**PROBLEM:**
Stop after the line with "到目前为止，我们已经使用我们"; until then, please copy every line of the records word for word from the first.

**RECORDS TO USE:**

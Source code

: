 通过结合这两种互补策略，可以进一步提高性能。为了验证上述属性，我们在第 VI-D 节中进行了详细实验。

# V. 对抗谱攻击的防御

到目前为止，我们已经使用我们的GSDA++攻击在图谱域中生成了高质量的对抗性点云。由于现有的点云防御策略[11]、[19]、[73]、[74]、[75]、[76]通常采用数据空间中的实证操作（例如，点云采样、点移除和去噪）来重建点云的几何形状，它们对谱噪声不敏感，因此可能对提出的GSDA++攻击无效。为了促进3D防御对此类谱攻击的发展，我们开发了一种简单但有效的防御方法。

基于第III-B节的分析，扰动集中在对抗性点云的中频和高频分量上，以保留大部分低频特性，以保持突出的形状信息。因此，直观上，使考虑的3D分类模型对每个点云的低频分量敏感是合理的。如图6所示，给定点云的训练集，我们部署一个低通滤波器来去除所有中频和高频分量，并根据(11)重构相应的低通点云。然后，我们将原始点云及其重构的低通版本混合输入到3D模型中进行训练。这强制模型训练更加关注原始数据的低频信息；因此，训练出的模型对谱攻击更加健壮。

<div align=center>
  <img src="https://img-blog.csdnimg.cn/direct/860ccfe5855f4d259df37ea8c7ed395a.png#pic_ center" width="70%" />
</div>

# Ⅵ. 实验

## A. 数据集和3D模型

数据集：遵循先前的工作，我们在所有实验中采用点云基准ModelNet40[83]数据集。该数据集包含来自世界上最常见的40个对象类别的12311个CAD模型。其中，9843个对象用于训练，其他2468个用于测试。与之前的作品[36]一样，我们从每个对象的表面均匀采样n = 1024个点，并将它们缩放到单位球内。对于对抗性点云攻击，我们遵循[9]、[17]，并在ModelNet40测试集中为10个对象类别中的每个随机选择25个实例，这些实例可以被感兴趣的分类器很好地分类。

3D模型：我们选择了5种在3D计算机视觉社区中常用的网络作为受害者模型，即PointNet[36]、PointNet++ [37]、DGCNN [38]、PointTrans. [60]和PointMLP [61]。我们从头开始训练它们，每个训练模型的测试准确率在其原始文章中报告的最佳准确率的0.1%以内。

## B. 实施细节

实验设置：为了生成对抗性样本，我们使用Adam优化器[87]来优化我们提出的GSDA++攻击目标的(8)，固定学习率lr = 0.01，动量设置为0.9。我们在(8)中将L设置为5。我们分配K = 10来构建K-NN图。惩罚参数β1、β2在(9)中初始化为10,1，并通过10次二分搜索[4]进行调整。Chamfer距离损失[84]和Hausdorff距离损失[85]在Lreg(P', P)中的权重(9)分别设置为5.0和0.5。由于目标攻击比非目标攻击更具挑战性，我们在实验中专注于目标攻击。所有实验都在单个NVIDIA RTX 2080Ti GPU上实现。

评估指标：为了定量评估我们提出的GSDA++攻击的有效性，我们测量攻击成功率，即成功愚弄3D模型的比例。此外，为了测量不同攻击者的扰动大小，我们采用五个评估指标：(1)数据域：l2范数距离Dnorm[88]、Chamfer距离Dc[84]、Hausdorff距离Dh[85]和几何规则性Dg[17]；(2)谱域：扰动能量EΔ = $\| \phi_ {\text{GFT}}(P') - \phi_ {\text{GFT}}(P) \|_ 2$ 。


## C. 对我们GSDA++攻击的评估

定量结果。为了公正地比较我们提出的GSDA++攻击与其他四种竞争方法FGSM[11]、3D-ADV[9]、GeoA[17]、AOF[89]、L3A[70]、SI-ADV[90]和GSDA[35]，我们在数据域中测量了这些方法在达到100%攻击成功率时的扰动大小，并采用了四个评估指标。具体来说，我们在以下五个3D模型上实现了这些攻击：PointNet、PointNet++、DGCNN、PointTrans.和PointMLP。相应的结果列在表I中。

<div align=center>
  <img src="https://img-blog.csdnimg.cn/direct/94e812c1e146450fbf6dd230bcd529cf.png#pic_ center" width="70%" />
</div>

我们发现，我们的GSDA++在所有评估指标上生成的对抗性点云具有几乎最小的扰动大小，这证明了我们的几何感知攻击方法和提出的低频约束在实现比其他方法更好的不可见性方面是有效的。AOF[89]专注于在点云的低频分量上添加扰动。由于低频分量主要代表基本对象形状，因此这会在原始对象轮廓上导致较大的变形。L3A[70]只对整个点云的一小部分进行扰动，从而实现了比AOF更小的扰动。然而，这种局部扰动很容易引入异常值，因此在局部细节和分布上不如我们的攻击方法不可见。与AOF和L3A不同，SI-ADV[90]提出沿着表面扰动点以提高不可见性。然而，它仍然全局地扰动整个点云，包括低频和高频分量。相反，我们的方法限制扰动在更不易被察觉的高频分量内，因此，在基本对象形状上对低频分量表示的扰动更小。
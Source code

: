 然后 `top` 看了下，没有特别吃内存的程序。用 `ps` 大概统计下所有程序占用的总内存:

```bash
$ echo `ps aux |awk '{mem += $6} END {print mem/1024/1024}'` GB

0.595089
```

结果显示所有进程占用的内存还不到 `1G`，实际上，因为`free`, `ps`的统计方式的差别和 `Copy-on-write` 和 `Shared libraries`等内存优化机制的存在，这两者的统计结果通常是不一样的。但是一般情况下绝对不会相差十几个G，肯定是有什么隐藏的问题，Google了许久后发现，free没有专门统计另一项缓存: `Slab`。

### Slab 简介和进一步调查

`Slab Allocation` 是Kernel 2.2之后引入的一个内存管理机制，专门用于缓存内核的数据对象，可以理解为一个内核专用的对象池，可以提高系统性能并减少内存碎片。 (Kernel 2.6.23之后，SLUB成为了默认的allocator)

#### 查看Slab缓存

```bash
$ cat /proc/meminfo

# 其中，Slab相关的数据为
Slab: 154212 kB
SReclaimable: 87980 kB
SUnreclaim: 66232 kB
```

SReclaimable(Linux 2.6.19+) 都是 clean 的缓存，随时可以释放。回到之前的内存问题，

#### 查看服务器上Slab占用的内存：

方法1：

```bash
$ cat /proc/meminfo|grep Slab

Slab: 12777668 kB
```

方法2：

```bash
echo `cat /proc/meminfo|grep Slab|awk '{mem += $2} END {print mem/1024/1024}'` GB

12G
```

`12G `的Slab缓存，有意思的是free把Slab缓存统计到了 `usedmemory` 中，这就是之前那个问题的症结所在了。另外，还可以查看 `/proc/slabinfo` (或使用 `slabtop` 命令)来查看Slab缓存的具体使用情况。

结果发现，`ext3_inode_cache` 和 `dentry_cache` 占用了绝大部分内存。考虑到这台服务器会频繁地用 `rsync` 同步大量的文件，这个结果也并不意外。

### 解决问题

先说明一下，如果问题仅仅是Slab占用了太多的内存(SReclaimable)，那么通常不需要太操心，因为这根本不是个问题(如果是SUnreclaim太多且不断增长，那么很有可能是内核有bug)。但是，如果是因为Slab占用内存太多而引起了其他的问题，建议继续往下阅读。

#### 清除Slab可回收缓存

**YOUR SOLUTION:**
Source code

: 通过结合这两种互补策略，可以进一步提高性能。为了验证上述属性，我们在第 VI-D 节中进行了详细实验。

# V. 对抗谱攻击的防御

到目前为止，我们已经使用我们的GSDA++攻击在图谱域中生成了高质量的对抗性点云。由于现有的点云防御策略[11]、[19]、[73]、[74]、[75]、[76]通常采用数据空间中的实证操作（例如，点云采样、点移除和去噪）来重建点云的几何形状，它们对谱噪声不敏感，因此可能对提出的GSDA++攻击无效。为了促进3D防御对此类谱攻击的发展，我们开发了一种简单但有效的防御方法。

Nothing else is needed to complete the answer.